The relevant phrase is graveolentia hālitūs ā pulmōne, 'offensive smell of the breath from the lung'; this could be simplified to graveolentia hālitūs.

In Ars amatoria 1.521, Ovid advises would-be lovers to watch out for bad breath:

nec male odorati sit tristis anhelitus oris.

So 'bad breath' here is tristis anhēlitus male odōrātī ōris, 'the repulsive breath of a malodorous mouth.' Since the Oxford Latin dictionary indicates that anhēlitus by itself means 'malodorous breath,' you could simplify this to anhēlitus ōris or even just anhēlitus.

For 'morning,' you want an adjective that means 'of or belonging to the morning,' such as mātūtīnus. (Note that māne, which you've used, is an adverb or a noun, not an adjective.)
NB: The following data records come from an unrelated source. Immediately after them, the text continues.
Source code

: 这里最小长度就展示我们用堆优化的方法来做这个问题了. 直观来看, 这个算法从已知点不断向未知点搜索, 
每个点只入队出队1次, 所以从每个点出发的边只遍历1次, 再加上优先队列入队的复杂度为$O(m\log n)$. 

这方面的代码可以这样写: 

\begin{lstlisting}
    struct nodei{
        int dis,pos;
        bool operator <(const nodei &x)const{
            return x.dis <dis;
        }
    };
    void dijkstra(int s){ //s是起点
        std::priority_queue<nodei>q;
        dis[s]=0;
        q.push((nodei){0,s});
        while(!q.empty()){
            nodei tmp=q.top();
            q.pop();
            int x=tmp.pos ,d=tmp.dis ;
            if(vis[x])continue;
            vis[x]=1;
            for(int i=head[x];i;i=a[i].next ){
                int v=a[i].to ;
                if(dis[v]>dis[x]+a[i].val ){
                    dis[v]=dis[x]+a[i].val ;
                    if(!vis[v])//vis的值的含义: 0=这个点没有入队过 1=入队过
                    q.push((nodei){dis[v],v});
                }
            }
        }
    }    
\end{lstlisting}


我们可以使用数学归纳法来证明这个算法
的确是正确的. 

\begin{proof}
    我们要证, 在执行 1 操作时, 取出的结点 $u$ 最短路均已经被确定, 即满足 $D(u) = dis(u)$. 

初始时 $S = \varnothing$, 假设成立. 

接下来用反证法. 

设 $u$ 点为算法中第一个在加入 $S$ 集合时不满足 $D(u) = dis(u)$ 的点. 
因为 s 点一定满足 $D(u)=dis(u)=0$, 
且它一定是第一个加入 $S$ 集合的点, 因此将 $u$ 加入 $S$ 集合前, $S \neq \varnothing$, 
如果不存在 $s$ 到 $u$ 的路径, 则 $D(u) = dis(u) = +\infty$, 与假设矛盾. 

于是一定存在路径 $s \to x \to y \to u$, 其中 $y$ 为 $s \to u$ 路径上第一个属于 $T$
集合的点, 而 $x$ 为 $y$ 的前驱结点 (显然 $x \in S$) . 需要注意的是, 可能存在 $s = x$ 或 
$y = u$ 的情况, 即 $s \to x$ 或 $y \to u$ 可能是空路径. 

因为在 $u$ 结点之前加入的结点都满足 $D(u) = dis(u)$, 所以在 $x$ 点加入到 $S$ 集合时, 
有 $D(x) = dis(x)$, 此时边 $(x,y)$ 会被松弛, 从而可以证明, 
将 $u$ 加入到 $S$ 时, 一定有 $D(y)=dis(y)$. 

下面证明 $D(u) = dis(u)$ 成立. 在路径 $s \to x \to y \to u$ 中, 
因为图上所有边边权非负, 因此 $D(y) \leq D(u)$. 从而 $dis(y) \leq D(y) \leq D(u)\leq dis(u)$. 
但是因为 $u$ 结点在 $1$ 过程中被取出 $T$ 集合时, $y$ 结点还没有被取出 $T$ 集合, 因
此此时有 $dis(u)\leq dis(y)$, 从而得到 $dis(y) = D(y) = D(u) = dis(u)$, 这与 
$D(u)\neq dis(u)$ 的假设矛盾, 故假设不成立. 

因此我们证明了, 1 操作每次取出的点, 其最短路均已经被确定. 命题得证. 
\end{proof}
So 'morning breath' could be mātūtīna graveolentia hālitūs, 'morning-time offensive smell of the breath' or mātūtīnus anhēlitus (ōris), 'morning time malodorous breath (of the mouth).'

You could even 'transfer' the adjectives in each phrase, giving graveolentia mātūtīnī hālitūs and anhēlitus mātūtīnī ōris (in this case, though, the word ōris can't be omitted).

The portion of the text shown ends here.